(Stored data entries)
────────────────────

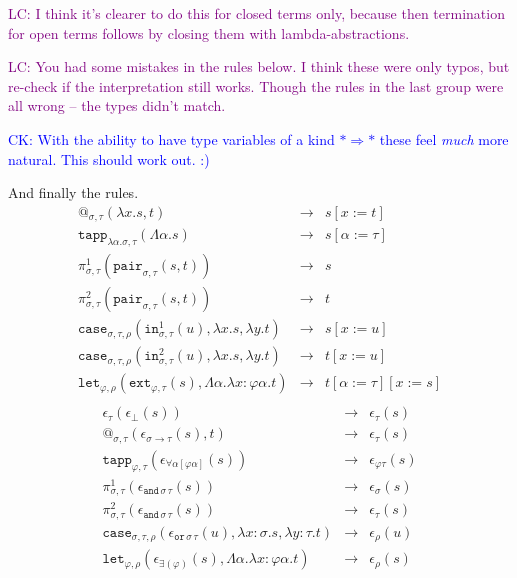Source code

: \documentclass[runningheads,a4paper]{llncs}
\newcommand{\quant}[2]{\forall #1[#2]}
\newcommand{\red}{\longrightarrow}
\newcommand{\arrtype}{\rightarrow}
\newcommand{\arrkind}{\Rightarrow}
\newcommand{\abs}[2]{\lambda #1.#2}
\newcommand{\tabs}[2]{\Lambda #1.#2}
\newcommand{\CK}[1]{\textcolor{blue}{CK: #1}}
\newcommand{\LC}[1]{\textcolor{purple}{LC: #1}}
\begin{document}
\LC{I think it's clearer to do this for closed terms only,
  because then termination for open terms follows by closing them with
  lambda-abstractions.}

\LC{You had some mistakes in the rules below. I think these were only
  typos, but re-check if the interpretation still works. Though the
  rules in the last group were all wrong -- the types didn't match.}

\CK{With the ability to have type variables of a kind $* \arrkind *$
  these feel \emph{much} more natural.  This should work out. :)}

And finally the rules.
\[
\begin{array}{rcl}
@_{\sigma,\tau}(\abs{x}{s},t) & \red & s[x:=t] \\
\mathtt{tapp}_{\abs{\alpha}{\sigma},\tau}(\tabs{\alpha}{s}) & \red &
  s[\alpha:=\tau] \\
\pi^1_{\sigma,\tau}(\mathtt{pair}_{\sigma,\tau}(s,t)) & \red & s \\
\pi^2_{\sigma,\tau}(\mathtt{pair}_{\sigma,\tau}(s,t)) & \red & t \\
\mathtt{case}_{\sigma,\tau,\rho}(\mathtt{in}^1_{\sigma,\tau}(u),
  \abs{x}{s},\abs{y}{t}) & \red & s[x:=u] \\
\mathtt{case}_{\sigma,\tau,\rho}(\mathtt{in}^2_{\sigma,\tau}(u),
  \abs{x}{s},\abs{y}{t}) & \red & t[x:=u] \\
\mathtt{let}_{\varphi,\rho}(\mathtt{ext}_{\varphi,\tau}(s),\tabs{\alpha}{\abs{x:\varphi \alpha}{t}}) & \red & t[\alpha:=\tau][x:=s] \\
\end{array}
\]
\[
\begin{array}{rcl}
\epsilon_\tau(\epsilon_\bot(s)) & \red & \epsilon_\tau(s) \\
@_{\sigma,\tau}(\epsilon_{\sigma \arrtype \tau}(s),t) & \red &
  \epsilon_\tau(s) \\
\mathtt{tapp}_{\varphi,\tau}(
  \epsilon_{\quant{\alpha}{\varphi\alpha}}(s)) & \red &
  \epsilon_{\varphi\tau}(s) \\
\pi^1_{\sigma,\tau}(\epsilon_{\mathtt{and}\,\sigma\,\tau}(s)) & \red &
  \epsilon_\sigma(s) \\
\pi^2_{\sigma,\tau}(\epsilon_{\mathtt{and}\,\sigma\,\tau}(s)) & \red &
  \epsilon_\tau(s) \\
\mathtt{case}_{\sigma,\tau,\rho}(\epsilon_{\mathtt{or}\,\sigma\,\tau}(
  u),\abs{x:\sigma}{s},\abs{y:\tau}{t}) & \red & \epsilon_\rho(u) \\
\mathtt{let}_{\varphi,\rho}(\epsilon_{\exists(\varphi)}(s),\tabs{\alpha}{\abs{x:\varphi\alpha}{t}}) & \red &
  \epsilon_\rho(s) \\
\end{array}
\]
\end{document}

────────────────────

Work request: Drop the pictures and reproduce the rest of the data above exactly.

Response to this task:
Source code

: \documentclass[runningheads,a4paper]{llncs}
\newcommand{\quant}[2]{\forall #1[#2]}
\newcommand{\red}{\longrightarrow}
\newcommand{\arrtype}{\rightarrow}
\newcommand{\arrkind}{\Rightarrow}
\newcommand{\abs}[2]{\lambda #1.#2}
\newcommand{\tabs}[2]{\Lambda #1.#2}
\newcommand{\CK}[1]{\textcolor{blue}{CK: #1}}
\newcommand{\LC}[1]{\textcolor{purple}{LC: #1}}
\begin{document}
\LC{I think it's clearer to do this for closed terms only,
  because then termination for open terms follows by closing them with
  lambda-abstractions.}

\LC{You had some mistakes in the rules below. I think these were only
  typos, but re-check if the interpretation still works. Though the
  rules in the last group were all wrong -- the types didn't match.}

\CK{With the ability to have type variables of a kind $* \arrkind *$
  these feel \emph{much} more natural.  This should work out. :)}

And finally the rules.
\[
\begin{array}{rcl}
@_{\sigma,\tau}(\abs{x}{s},t) & \red & s[x:=t] \\
\mathtt{tapp}_{\abs{\alpha}{\sigma},\tau}(\tabs{\alpha}{s}) & \red &
  s[\alpha:=\tau] \\
\pi^1_{\sigma,\tau}(\mathtt{pair}_{\sigma,\tau}(s,t)) & \red & s \\
\pi^2_{\sigma,\tau}(\mathtt{pair}_{\sigma,\tau}(s,t)) & \red & t \\
\mathtt{case}_{\sigma,\tau,\rho}(\mathtt{in}^1_{\sigma,\tau}(u),
  \abs{x}{s},\abs{y}{t}) & \red & s[x:=u] \\
\mathtt{case}_{\sigma,\tau,\rho}(\mathtt{in}^2_{\sigma,\tau}(u),
  \abs{x}{s},\abs{y}{t}) & \red & t[x:=u] \\
\mathtt{let}_{\varphi,\rho}(\mathtt{ext}_{\varphi,\tau}(s),\tabs{\alpha}{\abs{x:\varphi \alpha}{t}}) & \red & t[\alpha:=\tau][x:=s] \\
\end{array}
\]
\[
\begin{array}{rcl}
\epsilon_\tau(\epsilon_\bot(s)) & \red & \epsilon_\tau(s) \\
@_{\sigma,\tau}(\epsilon_{\sigma \arrtype \tau}(s),t) & \red &
  \epsilon_\tau(s) \\
\mathtt{tapp}_{\varphi,\tau}(
  \epsilon_{\quant{\alpha}{\varphi\alpha}}(s)) & \red &
  \epsilon_{\varphi\tau}(s) \\
\pi^1_{\sigma,\tau}(\epsilon_{\mathtt{and}\,\sigma\,\tau}(s)) & \red &
  \epsilon_\sigma(s) \\
\pi^2_{\sigma,\tau}(\epsilon_{\mathtt{and}\,\sigma\,\tau}(s)) & \red &
  \epsilon_\tau(s) \\
\mathtt{case}_{\sigma,\tau,\rho}(\epsilon_{\mathtt{or}\,\sigma\,\tau}(
  u),\abs{x:\sigma}{s},\abs{y:\tau}{t}) & \red & \epsilon_\rho(u) \\
\mathtt{let}_{\varphi,\rho}(\epsilon_{\exists(\varphi)}(s),\tabs{\alpha}{\abs{x:\varphi\alpha}{t}}) & \red &
  \epsilon_\rho(s) \\
\end{array}
\]
\end{document}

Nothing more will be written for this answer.